WHAT TO WORK ON:
Within the records, determine how many lines contain the word "dependencies". Your reply must consist of that number only.

DATA RECORDS:
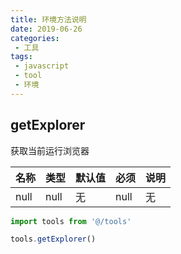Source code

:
 ```yaml
---
title: 环境方法说明
date: 2019-06-26
categories:
 - 工具
tags:
 - javascript
 - tool
 - 环境
---
```

## getExplorer
获取当前运行浏览器

名称|类型|默认值|必须|说明
---|---|---|---|---
null|null|无|null|无

```javascript
import tools from '@/tools'

tools.getExplorer()
```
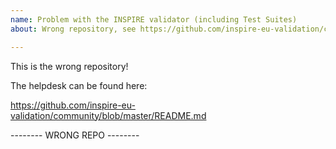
 ```yaml
---
name: Problem with the INSPIRE validator (including Test Suites)
about: Wrong repository, see https://github.com/inspire-eu-validation/community/issues/new?template=problem.md

---
```


This is the wrong repository!

The helpdesk can be found here:

https://github.com/inspire-eu-validation/community/blob/master/README.md

-------- WRONG REPO --------
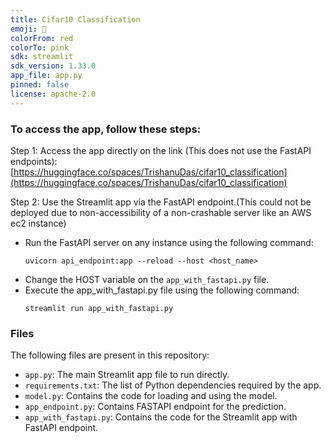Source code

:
 ```yaml
---
title: Cifar10 Classification
emoji: 🤗
colorFrom: red
colorTo: pink
sdk: streamlit
sdk_version: 1.33.0
app_file: app.py
pinned: false
license: apache-2.0
---
```


### To access the app, follow these steps:


Step 1: Access the app directly on the link (This does not use the FastAPI endpoints):
[https://huggingface.co/spaces/TrishanuDas/cifar10_classification](https://huggingface.co/spaces/TrishanuDas/cifar10_classification)

Step 2: Use the Streamlit app via the FastAPI endpoint.(This could not be deployed due to non-accessibility of a non-crashable server like an AWS ec2 instance) 
- Run the FastAPI server on any instance using the following command:
    ```
    uvicorn api_endpoint:app --reload --host <host_name>
    ```
- Change the HOST variable on the `app_with_fastapi.py` file.
- Execute the app_with_fastapi.py file using the following command:
    ```
    streamlit run app_with_fastapi.py
    ```

### Files

The following files are present in this repository:

- `app.py`: The main Streamlit app file to run directly.
- `requirements.txt`: The list of Python dependencies required by the app.
- `model.py`: Contains the code for loading and using the model.
- `app_endpoint.py`: Contains FASTAPI endpoint for the prediction.
- `app_with_fastapi.py`: Contains the code for the Streamlit app with FastAPI endpoint.
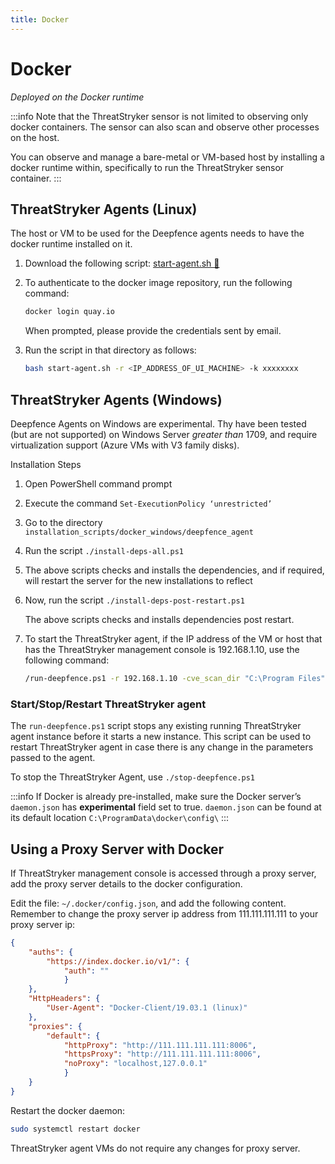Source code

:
 ```yaml
---
title: Docker
---
```


# Docker 

*Deployed on the Docker runtime*

:::info
Note that the ThreatStryker sensor is not limited to observing only docker containers.  The sensor can also scan and observe other processes on the host.

You can observe and manage a bare-metal or VM-based host by installing a docker runtime within, specifically to run the ThreatStryker sensor container.
:::

## ThreatStryker Agents (Linux)

The host or VM to be used for the Deepfence agents needs to have the docker runtime installed on it.

1. Download the following script: [start-agent.sh 🔗](../files/3.6.2/start-agent.sh) 
2. To authenticate to the docker image repository, run the following command:

    ```bash
    docker login quay.io
    ```

    When prompted, please provide the credentials sent by email.

3. Run the script in that directory as follows:

    ```bash
    bash start-agent.sh -r <IP_ADDRESS_OF_UI_MACHINE> -k xxxxxxxx
    ```

## ThreatStryker Agents (Windows)

Deepfence Agents on Windows are experimental.  Thy have been tested (but are not supported) on Windows Server *greater than* 1709, and require virtualization support (Azure VMs with V3 family disks).

Installation Steps

1. Open PowerShell command prompt

2. Execute the command `Set-ExecutionPolicy ‘unrestricted’`

3. Go to the directory `installation_scripts/docker_windows/deepfence_agent`

4. Run the script `./install-deps-all.ps1`

5. The above scripts checks and installs the dependencies, and if required, will restart the server for the new installations to reflect

6. Now, run the script `./install-deps-post-restart.ps1`

   The above scripts checks and installs dependencies post restart.

7. To start the ThreatStryker agent, if the IP address of the VM or host that has the ThreatStryker management console is 192.168.1.10, use the following command:

    ```bash
    /run-deepfence.ps1 -r 192.168.1.10 -cve_scan_dir "C:\Program Files"
    ```

### Start/Stop/Restart ThreatStryker agent

The `run-deepfence.ps1` script stops any existing running ThreatStryker agent instance before it starts a new instance. This script can be used to restart ThreatStryker agent in case there is any change in the parameters passed to the agent.

To stop the ThreatStryker Agent, use `./stop-deepfence.ps1`

:::info
If Docker is already pre-installed, make sure the Docker server’s `daemon.json` has **experimental** field set to true. `daemon.json` can be found at its default location `C:\ProgramData\docker\config\`
:::

## Using a Proxy Server with Docker

If ThreatStryker management console is accessed through a proxy server, add the proxy server details to the docker configuration.

Edit the file: `~/.docker/config.json`, and add the following content.  Remember to change the proxy server ip address from 111.111.111.111 to your proxy server ip:

```json
{
    "auths": {
        "https://index.docker.io/v1/": {
            "auth": ""
            }
    },
    "HttpHeaders": {
        "User-Agent": "Docker-Client/19.03.1 (linux)"
    },
    "proxies": {
        "default": {
            "httpProxy": "http://111.111.111.111:8006",
            "httpsProxy": "http://111.111.111.111:8006",
            "noProxy": "localhost,127.0.0.1"
            }
    }
}
```

Restart the docker daemon:

```bash
sudo systemctl restart docker
```

ThreatStryker agent VMs do not require any changes for proxy server.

TASK SOLUTION:
3